Here are my notes for the OSCON sessions I attended on Wednesday, except for “Extracting Rails from Basecamp” where I essentially blogged it while I was in the room. To save folks the trouble of clicking on the “more” link if they’re not interested, here is the list of talks I attended (notes below):

The Google Open Source Update

Chris DiBona from Google (obviously) gave an interesting an amusing talk on the use of open source software at Google. They used to use Redhat Linux, now it’s their own Frankenstein Linux creation. He talked mostly about the Summer of Code program and how it’s bring college students into the Open Source community — over 400 students were approved (419, I think) and each one will get $4,500 ($500 up front, $4k at the end) if they complete the project successfully (according to their project mentor). I think this is a great program and Google should definitely keep it up (they plan to). Chris believed that at least half of the students will successfully complete their projects (some are already ahead/done while others are behind).

Yahoo! Web Services and Yahoo! Widgets (aka Konfabulator)

Jeffrey McManus from Yahoo (I think it was him, I arrived a couple of minutes late) gave a great talk about Yahoo!’s web services and the new Yahoo! widgets. Some of the web services available now are for Yahoo! Maps, Yahoo! Shopping, Yahoo! Search/RSS, Yahoo! Music, Flickr (of course) and Yahoo! Widgets (formerly Konfabulator). Some very cool demos — it looks like they really require the bare minimum from you to get you up and running with their web services. See Yahoo! Developer for more info.

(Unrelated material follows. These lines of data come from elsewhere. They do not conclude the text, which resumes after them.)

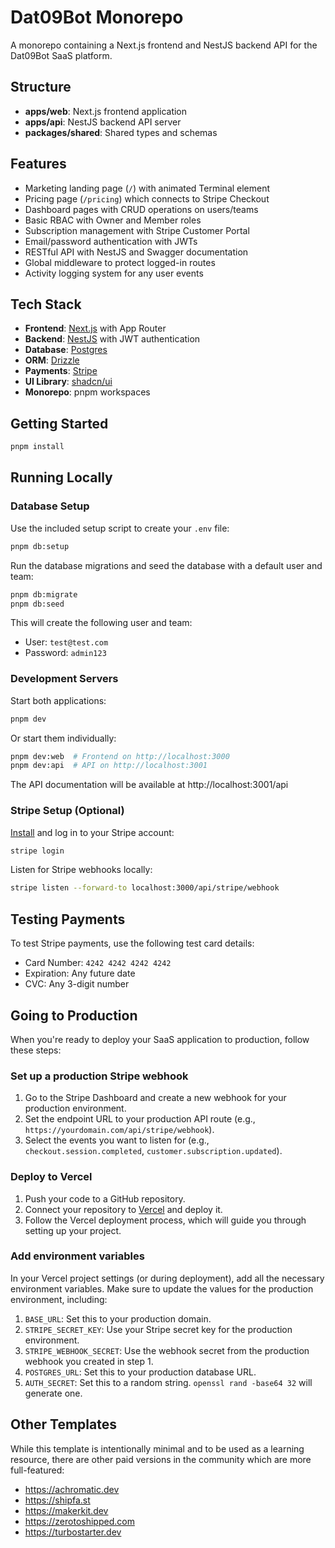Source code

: # Dat09Bot Monorepo

A monorepo containing a Next.js frontend and NestJS backend API for the Dat09Bot SaaS platform.

## Structure

- **apps/web**: Next.js frontend application
- **apps/api**: NestJS backend API server  
- **packages/shared**: Shared types and schemas

## Features

- Marketing landing page (`/`) with animated Terminal element
- Pricing page (`/pricing`) which connects to Stripe Checkout
- Dashboard pages with CRUD operations on users/teams
- Basic RBAC with Owner and Member roles
- Subscription management with Stripe Customer Portal
- Email/password authentication with JWTs
- RESTful API with NestJS and Swagger documentation
- Global middleware to protect logged-in routes
- Activity logging system for any user events

## Tech Stack

- **Frontend**: [Next.js](https://nextjs.org/) with App Router
- **Backend**: [NestJS](https://nestjs.com/) with JWT authentication
- **Database**: [Postgres](https://www.postgresql.org/)
- **ORM**: [Drizzle](https://orm.drizzle.team/)
- **Payments**: [Stripe](https://stripe.com/)
- **UI Library**: [shadcn/ui](https://ui.shadcn.com/)
- **Monorepo**: pnpm workspaces

## Getting Started

```bash
pnpm install
```

## Running Locally

### Database Setup

Use the included setup script to create your `.env` file:

```bash
pnpm db:setup
```

Run the database migrations and seed the database with a default user and team:

```bash
pnpm db:migrate
pnpm db:seed
```

This will create the following user and team:

- User: `test@test.com`
- Password: `admin123`

### Development Servers

Start both applications:

```bash
pnpm dev
```

Or start them individually:

```bash
pnpm dev:web  # Frontend on http://localhost:3000
pnpm dev:api  # API on http://localhost:3001
```

The API documentation will be available at http://localhost:3001/api

### Stripe Setup (Optional)

[Install](https://docs.stripe.com/stripe-cli) and log in to your Stripe account:

```bash
stripe login
```

Listen for Stripe webhooks locally:

```bash
stripe listen --forward-to localhost:3000/api/stripe/webhook
```

## Testing Payments

To test Stripe payments, use the following test card details:

- Card Number: `4242 4242 4242 4242`
- Expiration: Any future date
- CVC: Any 3-digit number

## Going to Production

When you're ready to deploy your SaaS application to production, follow these steps:

### Set up a production Stripe webhook

1. Go to the Stripe Dashboard and create a new webhook for your production environment.
2. Set the endpoint URL to your production API route (e.g., `https://yourdomain.com/api/stripe/webhook`).
3. Select the events you want to listen for (e.g., `checkout.session.completed`, `customer.subscription.updated`).

### Deploy to Vercel

1. Push your code to a GitHub repository.
2. Connect your repository to [Vercel](https://vercel.com/) and deploy it.
3. Follow the Vercel deployment process, which will guide you through setting up your project.

### Add environment variables

In your Vercel project settings (or during deployment), add all the necessary environment variables. Make sure to update the values for the production environment, including:

1. `BASE_URL`: Set this to your production domain.
2. `STRIPE_SECRET_KEY`: Use your Stripe secret key for the production environment.
3. `STRIPE_WEBHOOK_SECRET`: Use the webhook secret from the production webhook you created in step 1.
4. `POSTGRES_URL`: Set this to your production database URL.
5. `AUTH_SECRET`: Set this to a random string. `openssl rand -base64 32` will generate one.

## Other Templates

While this template is intentionally minimal and to be used as a learning resource, there are other paid versions in the community which are more full-featured:

- https://achromatic.dev
- https://shipfa.st
- https://makerkit.dev
- https://zerotoshipped.com
- https://turbostarter.dev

Switching from CVS to Subversion: Case Studies in Migrating Your Team

to a New Tool

Brian W. Fitzpatrick from CollabNet gave a talk on migrating from CVS (and VSS) to SVN. This was not a technical discussion about SVN, just some tips/tricks on how to plan the migration and how to be honest with your users. The first half of the session was tips on how to do the migration (again not technical, more of “Don’t lie to you team and don’t make any lies of omission — let them know of any features they’ll be losing”, etc) while the second half of the session was devoted to case studies like the Mono project, KDE, Apache, GCC and two secret commercial companies.

How to Serve a Billion Requests a Day with Perl

Kevin Scaldeferri from Yahoo Search Marketing gave an interesting session on writing scalable web apps which can handle 1B requests/day. I need to copy over the notes from my notebook, so I’ll update this post a bit later (sorry!).

Scalable Computing with MapReduce

Unfortunately, I had misread this session description and thought that someone from Google was presenting on their Map/Reduce code. But Doug Cutting of Nutch did a good job of explaining the problems of searching/indexing 1B pages and how he rewrote Nutch to overcome the 100M page limit he ran into. Unfortunately, Doug’s been having some networking issues with the machines loaned to him by the Internet Archive so he hasn’t yet shown that the rewritten version of Nutch using Map/Reduce does in fact index 1B pages.